> WHAT YOU NEED TO DO
Pick out all lines with the word "underline" from the records that follow.

> RECORDS FOR THIS EXERCISE
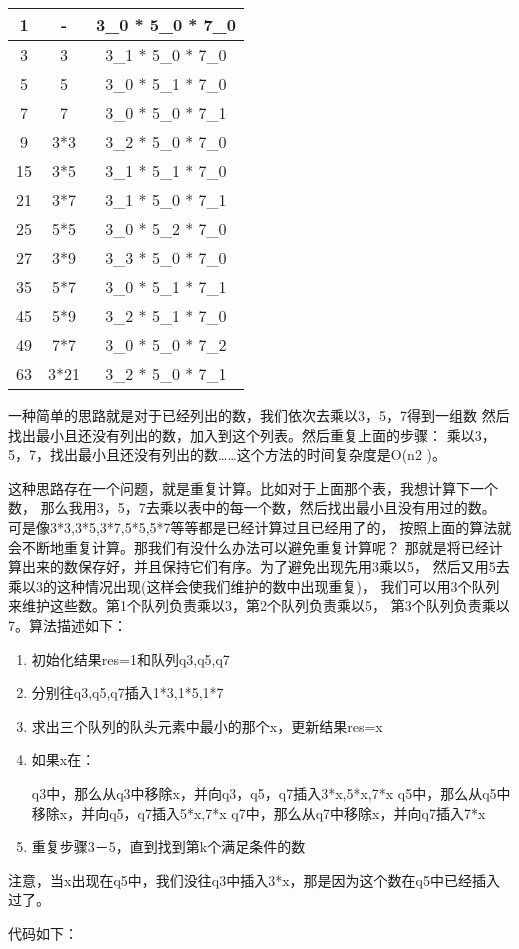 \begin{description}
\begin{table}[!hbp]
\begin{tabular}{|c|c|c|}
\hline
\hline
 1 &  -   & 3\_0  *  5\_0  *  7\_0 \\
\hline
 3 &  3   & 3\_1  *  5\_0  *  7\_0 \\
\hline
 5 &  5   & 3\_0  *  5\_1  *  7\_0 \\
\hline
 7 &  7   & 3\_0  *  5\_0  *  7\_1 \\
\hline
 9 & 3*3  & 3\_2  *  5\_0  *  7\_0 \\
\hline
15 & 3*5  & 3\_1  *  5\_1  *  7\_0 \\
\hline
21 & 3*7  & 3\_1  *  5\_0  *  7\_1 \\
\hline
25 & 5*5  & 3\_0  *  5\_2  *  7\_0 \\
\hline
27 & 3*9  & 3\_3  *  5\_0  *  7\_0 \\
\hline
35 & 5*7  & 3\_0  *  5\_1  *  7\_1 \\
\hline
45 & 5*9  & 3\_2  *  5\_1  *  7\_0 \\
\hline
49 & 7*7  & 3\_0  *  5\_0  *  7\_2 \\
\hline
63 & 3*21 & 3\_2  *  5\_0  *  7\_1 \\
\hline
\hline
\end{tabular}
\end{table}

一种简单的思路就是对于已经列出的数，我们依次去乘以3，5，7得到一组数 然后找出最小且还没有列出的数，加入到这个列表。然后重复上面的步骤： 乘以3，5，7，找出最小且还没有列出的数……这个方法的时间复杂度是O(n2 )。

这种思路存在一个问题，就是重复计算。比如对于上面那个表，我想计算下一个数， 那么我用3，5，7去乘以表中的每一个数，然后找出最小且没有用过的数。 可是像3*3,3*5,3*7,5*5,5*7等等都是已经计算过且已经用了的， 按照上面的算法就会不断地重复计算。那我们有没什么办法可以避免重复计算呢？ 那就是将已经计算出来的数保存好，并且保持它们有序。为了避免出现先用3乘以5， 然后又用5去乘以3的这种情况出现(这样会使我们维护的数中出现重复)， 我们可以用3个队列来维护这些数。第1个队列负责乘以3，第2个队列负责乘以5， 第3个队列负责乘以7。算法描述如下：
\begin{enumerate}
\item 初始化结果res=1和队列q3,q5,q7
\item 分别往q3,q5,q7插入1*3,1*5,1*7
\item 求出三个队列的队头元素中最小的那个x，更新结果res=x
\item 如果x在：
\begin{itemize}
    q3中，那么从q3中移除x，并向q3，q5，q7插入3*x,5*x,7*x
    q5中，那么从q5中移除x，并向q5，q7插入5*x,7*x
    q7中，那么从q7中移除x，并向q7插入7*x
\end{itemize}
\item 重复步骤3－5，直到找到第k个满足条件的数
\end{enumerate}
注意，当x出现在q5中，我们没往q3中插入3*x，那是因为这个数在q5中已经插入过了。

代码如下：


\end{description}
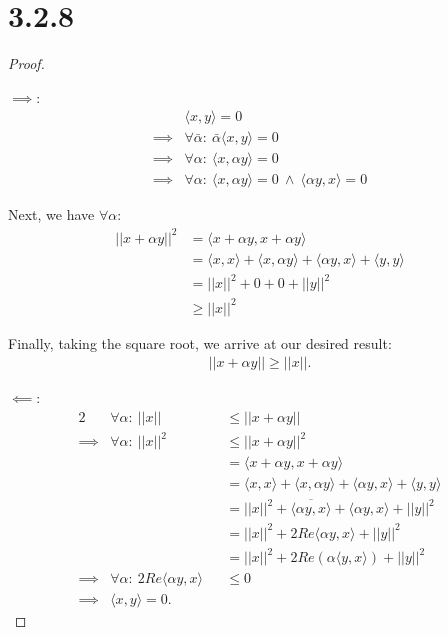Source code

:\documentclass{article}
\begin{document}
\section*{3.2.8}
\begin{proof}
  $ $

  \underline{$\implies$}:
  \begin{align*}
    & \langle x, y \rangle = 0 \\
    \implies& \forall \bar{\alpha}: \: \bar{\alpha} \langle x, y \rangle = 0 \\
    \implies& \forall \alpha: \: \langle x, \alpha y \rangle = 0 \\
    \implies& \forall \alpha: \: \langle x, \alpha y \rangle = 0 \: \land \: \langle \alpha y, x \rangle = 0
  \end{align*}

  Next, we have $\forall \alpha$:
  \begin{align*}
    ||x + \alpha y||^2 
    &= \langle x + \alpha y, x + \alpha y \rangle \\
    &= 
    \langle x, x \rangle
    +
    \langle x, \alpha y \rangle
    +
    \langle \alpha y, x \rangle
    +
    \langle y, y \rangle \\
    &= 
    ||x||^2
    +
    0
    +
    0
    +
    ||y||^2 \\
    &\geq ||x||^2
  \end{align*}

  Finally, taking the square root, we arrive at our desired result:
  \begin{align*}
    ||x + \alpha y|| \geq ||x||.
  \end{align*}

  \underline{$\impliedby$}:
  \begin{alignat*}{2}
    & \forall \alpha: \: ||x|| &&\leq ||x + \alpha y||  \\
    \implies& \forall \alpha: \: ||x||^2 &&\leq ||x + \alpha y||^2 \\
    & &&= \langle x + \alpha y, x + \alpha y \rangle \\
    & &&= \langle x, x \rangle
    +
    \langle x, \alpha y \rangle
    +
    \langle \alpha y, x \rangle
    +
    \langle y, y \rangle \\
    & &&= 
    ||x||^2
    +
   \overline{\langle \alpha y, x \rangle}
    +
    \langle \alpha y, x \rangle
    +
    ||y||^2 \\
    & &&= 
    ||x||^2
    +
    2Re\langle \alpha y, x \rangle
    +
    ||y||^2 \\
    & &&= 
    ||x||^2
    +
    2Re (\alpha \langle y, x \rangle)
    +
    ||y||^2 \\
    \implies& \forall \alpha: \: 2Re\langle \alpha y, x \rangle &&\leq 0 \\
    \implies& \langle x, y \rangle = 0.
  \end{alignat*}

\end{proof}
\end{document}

> TASK ANSWER
  \underline{$\implies$}:
  \underline{$\impliedby$}:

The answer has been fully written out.